Virtually thumbing through old Johns Hopkins yearbooks (the Hullabaloo) that have been digitized by the Johns Hopkins archives, I was hoping to find a college yearbook photo of the economist Abram Bergson, but I could not find him in the Hullabaloo for the class of 1933 or earlier.
While at Johns Hopkins and then in grad school at Harvard, Bergson was still going by the American version of his father’s name, “Burk”. This was the name he used for the original publication of his justly famous Quarterly Journal of Economics article that introduced the “social welfare function” into the economist’s box of tools : “A Reformulation of Certain Aspects of Welfare Economics“, QJE, Vol. 42, No. 2 (Feb. 1938), pp. 310-334.

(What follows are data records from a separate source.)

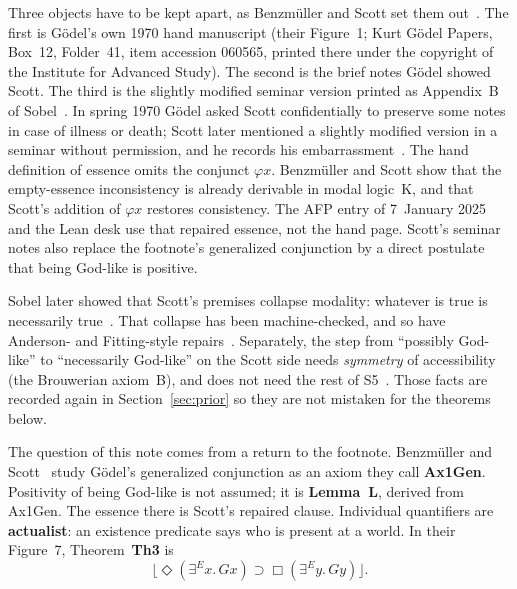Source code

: \documentclass[11pt]{article}
\newcommand{\floor}[1]{\lfloor #1 \rfloor}
\begin{document}
Three objects have to be kept apart, as Benzm\"uller and Scott set them
out~\cite{BenzScott2025}. The first is G\"odel's own 1970 hand manuscript (their Figure~1;
Kurt G\"odel Papers, Box~12, Folder~41, item accession 060565, printed there under the
copyright of the Institute for Advanced Study). The second is the brief notes G\"odel showed
Scott. The third is the slightly modified seminar version printed as Appendix~B of
Sobel~\cite{Scott2004,Sobel2004}. In spring 1970 G\"odel asked Scott confidentially to
preserve some notes in case of illness or death; Scott later mentioned a slightly modified
version in a seminar without permission, and he records his embarrassment~\cite{BenzScott2025}.
The hand definition of essence omits the conjunct \(\varphi x\). Benzm\"uller and Scott show
that the empty-essence inconsistency is already derivable in modal logic~K, and that Scott's
addition of \(\varphi x\) restores consistency. The AFP entry of 7~January 2025 and the Lean
desk use that repaired essence, not the hand page. Scott's seminar notes also replace the
footnote's generalized conjunction by a direct postulate that being God-like is positive.

Sobel later showed that Scott's premises collapse modality: whatever is true is necessarily
true~\cite{Sobel1987,Sobel2004}. That collapse has been machine-checked, and so have
Anderson- and Fitting-style repairs~\cite{Anderson1990,Fitting2002,BenzFu2020}. Separately,
the step from ``possibly God-like'' to ``necessarily God-like'' on the Scott side needs
\emph{symmetry} of accessibility (the Brouwerian axiom~B), and does not need the rest of
S5~\cite{Kanckos2017}. Those facts are recorded again in Section~\ref{sec:prior} so they
are not mistaken for the theorems below.

The question of this note comes from a return to the footnote. Benzm\"uller and
Scott~\cite{BenzScottAFP2025,BenzScott2025} study G\"odel's generalized conjunction as an
axiom they call \textbf{Ax1Gen}. Positivity of being God-like is not assumed; it is
\textbf{Lemma~L}, derived from Ax1Gen. The essence there is Scott's repaired clause. Individual
quantifiers are \textbf{actualist}: an existence predicate says who is present at a world.
In their Figure~7, Theorem~\textbf{Th3} is
\[
\floor{\Diamond(\exists^E x.\, Gx) \supset \Box(\exists^E y.\, Gy)}.
\]
\end{document}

Abram Bergson was born April 21, 1914 and graduated from Johns Hopkins in June 1933…you can do the math. Fortunately I searched other Johns Hopkins archival websites and struck gold. According to the Johns Hopkins archive data for this photo, the portrait below was taken approximately in 1930. It is certainly the face of a teenager. I have taken the liberty of cropping the photo and cleaning some of the dust and scratches. Here is a link to the original, it is, alas, just as unfocused as what you see here. Visitors to Economics in the Rear-View Mirror can compare and contrast the young and old faces to confirm for themselves.
Portrait of the teenage Abram Burk: Johns Hopkins graphic and pictorial collection.
Portrait of Professor Abram Bergson. See Paul A. Samuelson, “Abram Bergson, 1914-2003: A Biographical Memoir”, in National Academy of Sciences, Biographical Memoirs, Volume 84 (Washington, D.C.: 2004).